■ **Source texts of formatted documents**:
[Start of section]
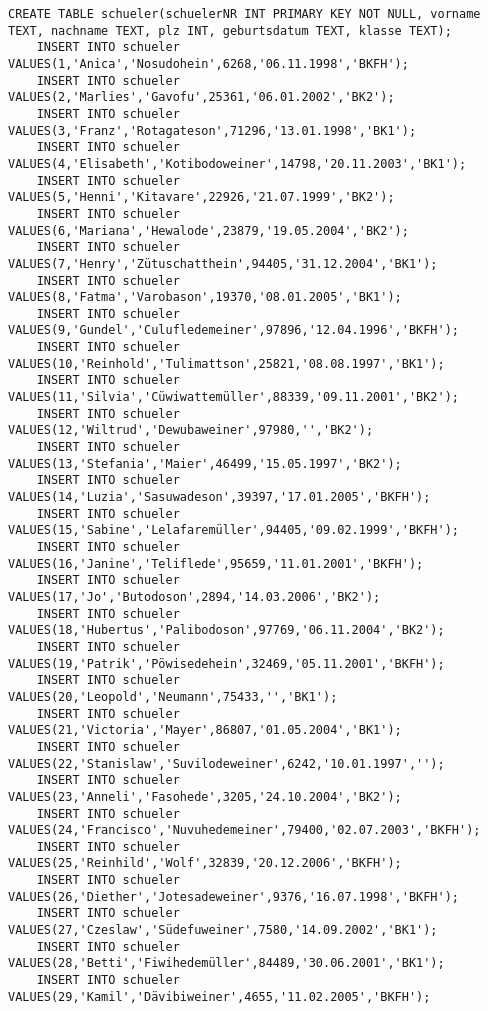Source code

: \begin{lstlisting}[breaklines=True, numbers=none, basicstyle=\tiny, keepspaces=false]
	CREATE TABLE schueler(schuelerNR INT PRIMARY KEY NOT NULL, vorname TEXT, nachname TEXT, plz INT, geburtsdatum TEXT, klasse TEXT);
	INSERT INTO schueler VALUES(1,'Anica','Nosudohein',6268,'06.11.1998','BKFH');
	INSERT INTO schueler VALUES(2,'Marlies','Gavofu',25361,'06.01.2002','BK2');
	INSERT INTO schueler VALUES(3,'Franz','Rotagateson',71296,'13.01.1998','BK1');
	INSERT INTO schueler VALUES(4,'Elisabeth','Kotibodoweiner',14798,'20.11.2003','BK1');
	INSERT INTO schueler VALUES(5,'Henni','Kitavare',22926,'21.07.1999','BK2');
	INSERT INTO schueler VALUES(6,'Mariana','Hewalode',23879,'19.05.2004','BK2');
	INSERT INTO schueler VALUES(7,'Henry','Zütuschatthein',94405,'31.12.2004','BK1');
	INSERT INTO schueler VALUES(8,'Fatma','Varobason',19370,'08.01.2005','BK1');
	INSERT INTO schueler VALUES(9,'Gundel','Culufledemeiner',97896,'12.04.1996','BKFH');
	INSERT INTO schueler VALUES(10,'Reinhold','Tulimattson',25821,'08.08.1997','BK1');
	INSERT INTO schueler VALUES(11,'Silvia','Cüwiwattemüller',88339,'09.11.2001','BK2');
	INSERT INTO schueler VALUES(12,'Wiltrud','Dewubaweiner',97980,'','BK2');
	INSERT INTO schueler VALUES(13,'Stefania','Maier',46499,'15.05.1997','BK2');
	INSERT INTO schueler VALUES(14,'Luzia','Sasuwadeson',39397,'17.01.2005','BKFH');
	INSERT INTO schueler VALUES(15,'Sabine','Lelafaremüller',94405,'09.02.1999','BKFH');
	INSERT INTO schueler VALUES(16,'Janine','Teliflede',95659,'11.01.2001','BKFH');
	INSERT INTO schueler VALUES(17,'Jo','Butodoson',2894,'14.03.2006','BK2');
	INSERT INTO schueler VALUES(18,'Hubertus','Palibodoson',97769,'06.11.2004','BK2');
	INSERT INTO schueler VALUES(19,'Patrik','Pöwisedehein',32469,'05.11.2001','BKFH');
	INSERT INTO schueler VALUES(20,'Leopold','Neumann',75433,'','BK1');
	INSERT INTO schueler VALUES(21,'Victoria','Mayer',86807,'01.05.2004','BK1');
	INSERT INTO schueler VALUES(22,'Stanislaw','Suvilodeweiner',6242,'10.01.1997','');
	INSERT INTO schueler VALUES(23,'Anneli','Fasohede',3205,'24.10.2004','BK2');
	INSERT INTO schueler VALUES(24,'Francisco','Nuvuhedemeiner',79400,'02.07.2003','BKFH');
	INSERT INTO schueler VALUES(25,'Reinhild','Wolf',32839,'20.12.2006','BKFH');
	INSERT INTO schueler VALUES(26,'Diether','Jotesadeweiner',9376,'16.07.1998','BKFH');
	INSERT INTO schueler VALUES(27,'Czeslaw','Südefuweiner',7580,'14.09.2002','BK1');
	INSERT INTO schueler VALUES(28,'Betti','Fiwihedemüller',84489,'30.06.2001','BK1');
	INSERT INTO schueler VALUES(29,'Kamil','Dävibiweiner',4655,'11.02.2005','BKFH');

\end{lstlisting}
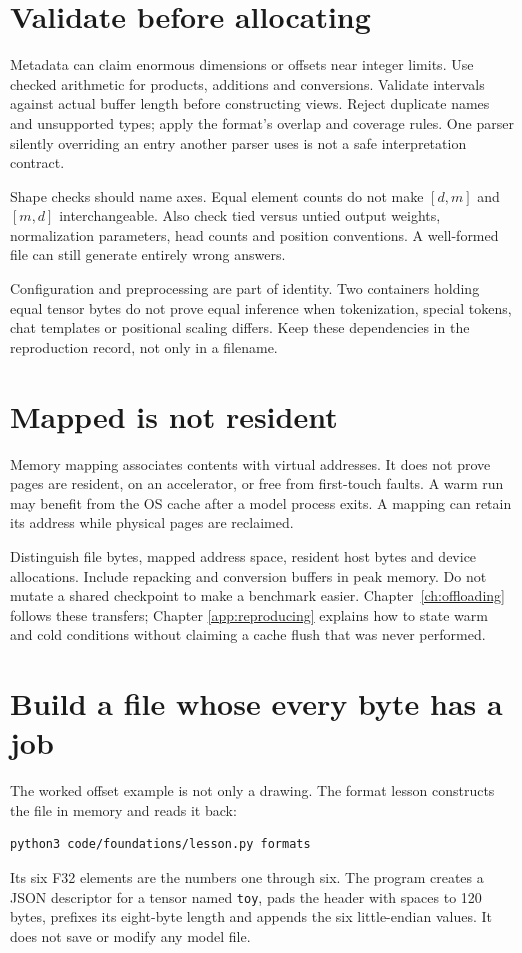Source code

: \section{Validate before allocating}
Metadata can claim enormous dimensions or offsets near integer limits.
Use checked arithmetic for products, additions and conversions. Validate
intervals against actual buffer length before constructing views. Reject
duplicate names and unsupported types; apply the format's overlap and
coverage rules. One parser silently overriding an entry another parser
uses is not a safe interpretation contract.

Shape checks should name axes. Equal element counts do not make
$[d,m]$ and $[m,d]$ interchangeable. Also check tied versus untied output
weights, normalization parameters, head counts and position conventions.
A well-formed file can still generate entirely wrong answers.

Configuration and preprocessing are part of identity. Two containers
holding equal tensor bytes do not prove equal inference when tokenization,
special tokens, chat templates or positional scaling differs. Keep these
dependencies in the reproduction record, not only in a filename.

\section{Mapped is not resident}
Memory mapping associates contents with virtual addresses. It does not
prove pages are resident, on an accelerator, or free from first-touch
faults. A warm run may benefit from the OS cache after a model process
exits. A mapping can retain its address while physical pages are reclaimed.

Distinguish file bytes, mapped address space, resident host bytes and device
allocations. Include repacking and conversion buffers in peak memory.
Do not mutate a shared checkpoint to make a benchmark easier.
Chapter~\ref{ch:offloading} follows these transfers; Chapter
\ref{app:reproducing} explains how to state warm and cold conditions
without claiming a cache flush that was never performed.

\section{Build a file whose every byte has a job}
The worked offset example is not only a drawing. The format lesson constructs
the file in memory and reads it back:
\begin{verbatim}
python3 code/foundations/lesson.py formats
\end{verbatim}
Its six F32 elements are the numbers one through six. The program creates
a JSON descriptor for a tensor named \texttt{toy}, pads the header with
spaces to 120 bytes, prefixes its eight-byte length and appends the six
little-endian values. It does not save or modify any model file.


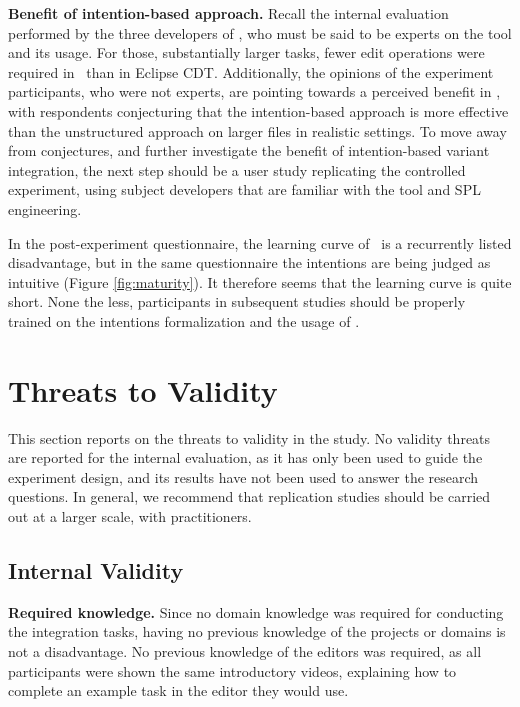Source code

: \textbf{Benefit of intention-based approach.} Recall the internal evaluation performed by the three developers of \tooln, who must be said to be experts on the tool and its usage. For those, substantially larger tasks, fewer edit operations were required in \tooln~than in Eclipse CDT. Additionally, the opinions of the experiment participants, who were not experts, are pointing towards a perceived benefit in \tooln, with respondents conjecturing that the intention-based approach is more effective than the unstructured approach on larger files in realistic settings. To move away from conjectures, and further investigate the benefit of intention-based variant integration, the next step should be a user study replicating the controlled experiment, using subject developers that are familiar with the tool and SPL engineering.

In the post-experiment questionnaire, the learning curve of \tooln~is a recurrently listed disadvantage, but in the same questionnaire the intentions are being judged as intuitive (Figure \ref{fig:maturity}). It therefore seems that the learning curve is quite short. None the less, participants in subsequent studies should be properly trained on the intentions formalization and the usage of \tooln.

\section{Threats to Validity}
This section reports on the threats to validity in the study. No validity threats are reported for the internal evaluation, as it has only been used to guide the experiment design, and its results have not been used to answer the research questions. In general, we recommend that replication studies should be carried out at a larger scale, with practitioners. 

\subsection{Internal Validity}
\textbf{Required knowledge.} 
Since no domain knowledge was required for conducting the integration tasks, having no previous knowledge of the projects or domains is not a disadvantage. No previous knowledge of the editors was required, as all participants were shown the same introductory videos, explaining how to complete an example task in the editor they would use.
[End of section]
Your copy must hold every record above in its exact wording and must hold no pictures.

Source code

: \begin{lstlisting}[breaklines=True, numbers=none, basicstyle=\tiny, keepspaces=false]
	CREATE TABLE schueler(schuelerNR INT PRIMARY KEY NOT NULL, vorname TEXT, nachname TEXT, plz INT, geburtsdatum TEXT, klasse TEXT);
	INSERT INTO schueler VALUES(1,'Anica','Nosudohein',6268,'06.11.1998','BKFH');
	INSERT INTO schueler VALUES(2,'Marlies','Gavofu',25361,'06.01.2002','BK2');
	INSERT INTO schueler VALUES(3,'Franz','Rotagateson',71296,'13.01.1998','BK1');
	INSERT INTO schueler VALUES(4,'Elisabeth','Kotibodoweiner',14798,'20.11.2003','BK1');
	INSERT INTO schueler VALUES(5,'Henni','Kitavare',22926,'21.07.1999','BK2');
	INSERT INTO schueler VALUES(6,'Mariana','Hewalode',23879,'19.05.2004','BK2');
	INSERT INTO schueler VALUES(7,'Henry','Zütuschatthein',94405,'31.12.2004','BK1');
	INSERT INTO schueler VALUES(8,'Fatma','Varobason',19370,'08.01.2005','BK1');
	INSERT INTO schueler VALUES(9,'Gundel','Culufledemeiner',97896,'12.04.1996','BKFH');
	INSERT INTO schueler VALUES(10,'Reinhold','Tulimattson',25821,'08.08.1997','BK1');
	INSERT INTO schueler VALUES(11,'Silvia','Cüwiwattemüller',88339,'09.11.2001','BK2');
	INSERT INTO schueler VALUES(12,'Wiltrud','Dewubaweiner',97980,'','BK2');
	INSERT INTO schueler VALUES(13,'Stefania','Maier',46499,'15.05.1997','BK2');
	INSERT INTO schueler VALUES(14,'Luzia','Sasuwadeson',39397,'17.01.2005','BKFH');
	INSERT INTO schueler VALUES(15,'Sabine','Lelafaremüller',94405,'09.02.1999','BKFH');
	INSERT INTO schueler VALUES(16,'Janine','Teliflede',95659,'11.01.2001','BKFH');
	INSERT INTO schueler VALUES(17,'Jo','Butodoson',2894,'14.03.2006','BK2');
	INSERT INTO schueler VALUES(18,'Hubertus','Palibodoson',97769,'06.11.2004','BK2');
	INSERT INTO schueler VALUES(19,'Patrik','Pöwisedehein',32469,'05.11.2001','BKFH');
	INSERT INTO schueler VALUES(20,'Leopold','Neumann',75433,'','BK1');
	INSERT INTO schueler VALUES(21,'Victoria','Mayer',86807,'01.05.2004','BK1');
	INSERT INTO schueler VALUES(22,'Stanislaw','Suvilodeweiner',6242,'10.01.1997','');
	INSERT INTO schueler VALUES(23,'Anneli','Fasohede',3205,'24.10.2004','BK2');
	INSERT INTO schueler VALUES(24,'Francisco','Nuvuhedemeiner',79400,'02.07.2003','BKFH');
	INSERT INTO schueler VALUES(25,'Reinhild','Wolf',32839,'20.12.2006','BKFH');
	INSERT INTO schueler VALUES(26,'Diether','Jotesadeweiner',9376,'16.07.1998','BKFH');
	INSERT INTO schueler VALUES(27,'Czeslaw','Südefuweiner',7580,'14.09.2002','BK1');
	INSERT INTO schueler VALUES(28,'Betti','Fiwihedemüller',84489,'30.06.2001','BK1');
	INSERT INTO schueler VALUES(29,'Kamil','Dävibiweiner',4655,'11.02.2005','BKFH');

\end{lstlisting}
Source code

: \section{Validate before allocating}
Metadata can claim enormous dimensions or offsets near integer limits.
Use checked arithmetic for products, additions and conversions. Validate
intervals against actual buffer length before constructing views. Reject
duplicate names and unsupported types; apply the format's overlap and
coverage rules. One parser silently overriding an entry another parser
uses is not a safe interpretation contract.

Shape checks should name axes. Equal element counts do not make
$[d,m]$ and $[m,d]$ interchangeable. Also check tied versus untied output
weights, normalization parameters, head counts and position conventions.
A well-formed file can still generate entirely wrong answers.

Configuration and preprocessing are part of identity. Two containers
holding equal tensor bytes do not prove equal inference when tokenization,
special tokens, chat templates or positional scaling differs. Keep these
dependencies in the reproduction record, not only in a filename.

\section{Mapped is not resident}
Memory mapping associates contents with virtual addresses. It does not
prove pages are resident, on an accelerator, or free from first-touch
faults. A warm run may benefit from the OS cache after a model process
exits. A mapping can retain its address while physical pages are reclaimed.

Distinguish file bytes, mapped address space, resident host bytes and device
allocations. Include repacking and conversion buffers in peak memory.
Do not mutate a shared checkpoint to make a benchmark easier.
Chapter~\ref{ch:offloading} follows these transfers; Chapter
\ref{app:reproducing} explains how to state warm and cold conditions
without claiming a cache flush that was never performed.

\section{Build a file whose every byte has a job}
The worked offset example is not only a drawing. The format lesson constructs
the file in memory and reads it back:
\begin{verbatim}
python3 code/foundations/lesson.py formats
\end{verbatim}
Its six F32 elements are the numbers one through six. The program creates
a JSON descriptor for a tensor named \texttt{toy}, pads the header with
spaces to 120 bytes, prefixes its eight-byte length and appends the six
little-endian values. It does not save or modify any model file.


Source code

: \textbf{Benefit of intention-based approach.} Recall the internal evaluation performed by the three developers of \tooln, who must be said to be experts on the tool and its usage. For those, substantially larger tasks, fewer edit operations were required in \tooln~than in Eclipse CDT. Additionally, the opinions of the experiment participants, who were not experts, are pointing towards a perceived benefit in \tooln, with respondents conjecturing that the intention-based approach is more effective than the unstructured approach on larger files in realistic settings. To move away from conjectures, and further investigate the benefit of intention-based variant integration, the next step should be a user study replicating the controlled experiment, using subject developers that are familiar with the tool and SPL engineering.

In the post-experiment questionnaire, the learning curve of \tooln~is a recurrently listed disadvantage, but in the same questionnaire the intentions are being judged as intuitive (Figure \ref{fig:maturity}). It therefore seems that the learning curve is quite short. None the less, participants in subsequent studies should be properly trained on the intentions formalization and the usage of \tooln.

\section{Threats to Validity}
This section reports on the threats to validity in the study. No validity threats are reported for the internal evaluation, as it has only been used to guide the experiment design, and its results have not been used to answer the research questions. In general, we recommend that replication studies should be carried out at a larger scale, with practitioners. 

\subsection{Internal Validity}
\textbf{Required knowledge.} 
Since no domain knowledge was required for conducting the integration tasks, having no previous knowledge of the projects or domains is not a disadvantage. No previous knowledge of the editors was required, as all participants were shown the same introductory videos, explaining how to complete an example task in the editor they would use.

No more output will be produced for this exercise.